● **What is being asked**: When the string "Claves" is part of a line in the data below, report the whole line.

─── Information ───

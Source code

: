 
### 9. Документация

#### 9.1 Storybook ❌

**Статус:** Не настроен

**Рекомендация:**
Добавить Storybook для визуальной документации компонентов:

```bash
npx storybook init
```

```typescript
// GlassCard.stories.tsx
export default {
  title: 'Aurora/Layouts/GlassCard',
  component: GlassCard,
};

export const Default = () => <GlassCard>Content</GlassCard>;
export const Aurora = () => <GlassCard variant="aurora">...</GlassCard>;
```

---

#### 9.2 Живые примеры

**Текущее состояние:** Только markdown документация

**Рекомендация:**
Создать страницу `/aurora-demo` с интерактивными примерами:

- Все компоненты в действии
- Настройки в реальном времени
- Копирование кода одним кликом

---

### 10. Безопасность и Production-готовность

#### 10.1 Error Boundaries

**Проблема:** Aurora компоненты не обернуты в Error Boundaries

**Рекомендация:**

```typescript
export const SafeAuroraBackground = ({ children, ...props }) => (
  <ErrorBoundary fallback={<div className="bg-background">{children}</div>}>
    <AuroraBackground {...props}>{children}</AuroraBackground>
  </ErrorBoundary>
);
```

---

───
─── Information ───

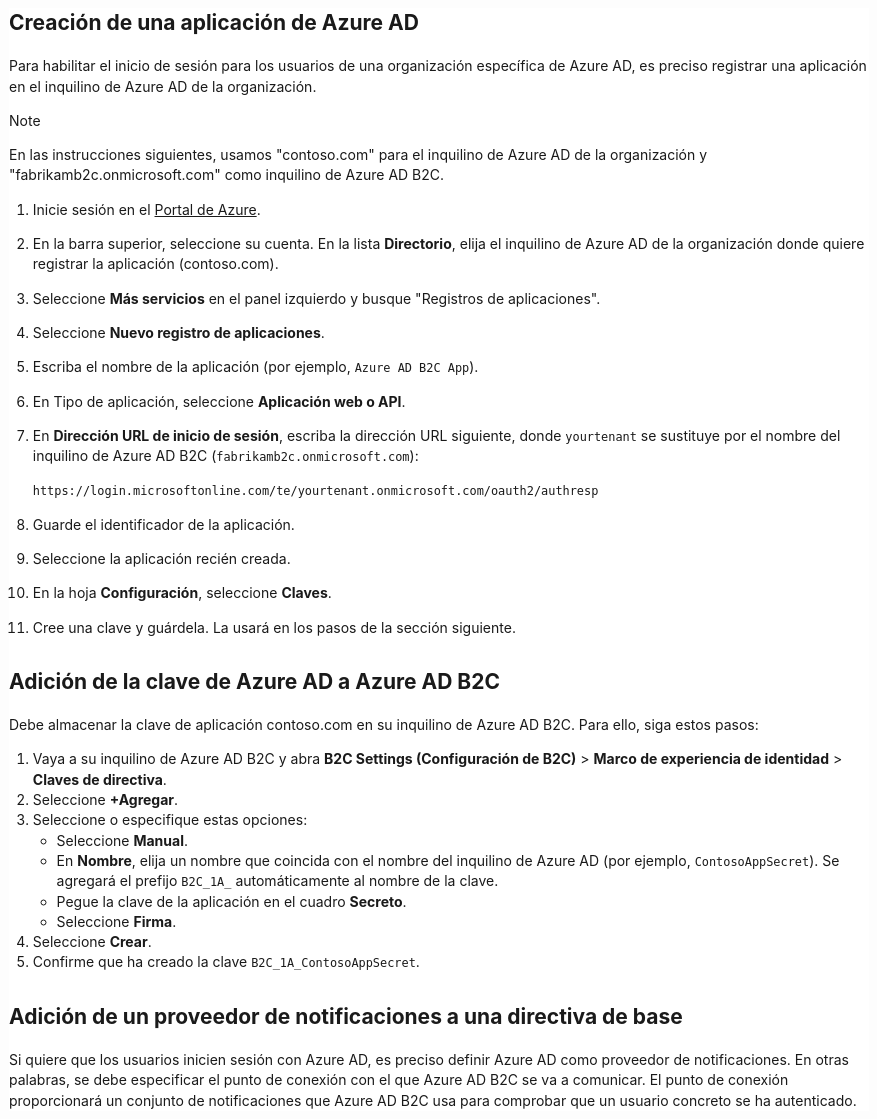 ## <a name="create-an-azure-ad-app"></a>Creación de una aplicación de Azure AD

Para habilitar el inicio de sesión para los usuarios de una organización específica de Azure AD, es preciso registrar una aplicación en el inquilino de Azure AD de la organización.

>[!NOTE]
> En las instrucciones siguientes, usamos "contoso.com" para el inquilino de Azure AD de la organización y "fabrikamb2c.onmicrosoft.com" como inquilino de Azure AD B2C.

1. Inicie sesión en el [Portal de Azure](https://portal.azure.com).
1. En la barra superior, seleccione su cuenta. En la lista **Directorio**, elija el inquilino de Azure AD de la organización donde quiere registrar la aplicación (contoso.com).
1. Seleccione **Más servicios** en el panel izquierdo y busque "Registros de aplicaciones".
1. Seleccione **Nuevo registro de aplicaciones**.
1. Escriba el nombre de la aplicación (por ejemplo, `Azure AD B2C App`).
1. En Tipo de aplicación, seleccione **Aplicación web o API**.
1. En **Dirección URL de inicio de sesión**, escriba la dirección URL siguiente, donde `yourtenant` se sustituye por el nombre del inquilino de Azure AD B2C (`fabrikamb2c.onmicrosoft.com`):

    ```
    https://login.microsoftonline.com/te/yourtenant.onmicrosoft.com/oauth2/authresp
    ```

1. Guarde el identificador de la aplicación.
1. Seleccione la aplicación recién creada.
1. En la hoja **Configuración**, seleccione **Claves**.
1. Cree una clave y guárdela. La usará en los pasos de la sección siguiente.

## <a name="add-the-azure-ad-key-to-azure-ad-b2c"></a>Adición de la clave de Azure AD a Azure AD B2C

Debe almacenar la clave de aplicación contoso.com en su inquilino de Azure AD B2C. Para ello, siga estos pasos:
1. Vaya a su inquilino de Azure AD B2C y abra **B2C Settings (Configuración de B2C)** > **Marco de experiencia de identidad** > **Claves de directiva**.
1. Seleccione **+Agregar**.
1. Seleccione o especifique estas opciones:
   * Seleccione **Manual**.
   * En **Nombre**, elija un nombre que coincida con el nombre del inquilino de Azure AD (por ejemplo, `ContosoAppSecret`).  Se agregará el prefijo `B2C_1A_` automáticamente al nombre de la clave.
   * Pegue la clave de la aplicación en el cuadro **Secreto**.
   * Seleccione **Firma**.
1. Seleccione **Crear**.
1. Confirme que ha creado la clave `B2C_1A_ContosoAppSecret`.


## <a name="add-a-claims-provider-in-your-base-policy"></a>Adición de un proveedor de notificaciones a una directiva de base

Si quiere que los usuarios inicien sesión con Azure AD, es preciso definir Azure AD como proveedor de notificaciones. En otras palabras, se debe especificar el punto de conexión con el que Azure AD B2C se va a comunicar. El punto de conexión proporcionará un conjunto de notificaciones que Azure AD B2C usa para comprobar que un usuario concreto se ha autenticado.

───

● **Response to the exercise**:
1. En la hoja **Configuración**, seleccione **Claves**.
1. Vaya a su inquilino de Azure AD B2C y abra **B2C Settings (Configuración de B2C)** > **Marco de experiencia de identidad** > **Claves de directiva**.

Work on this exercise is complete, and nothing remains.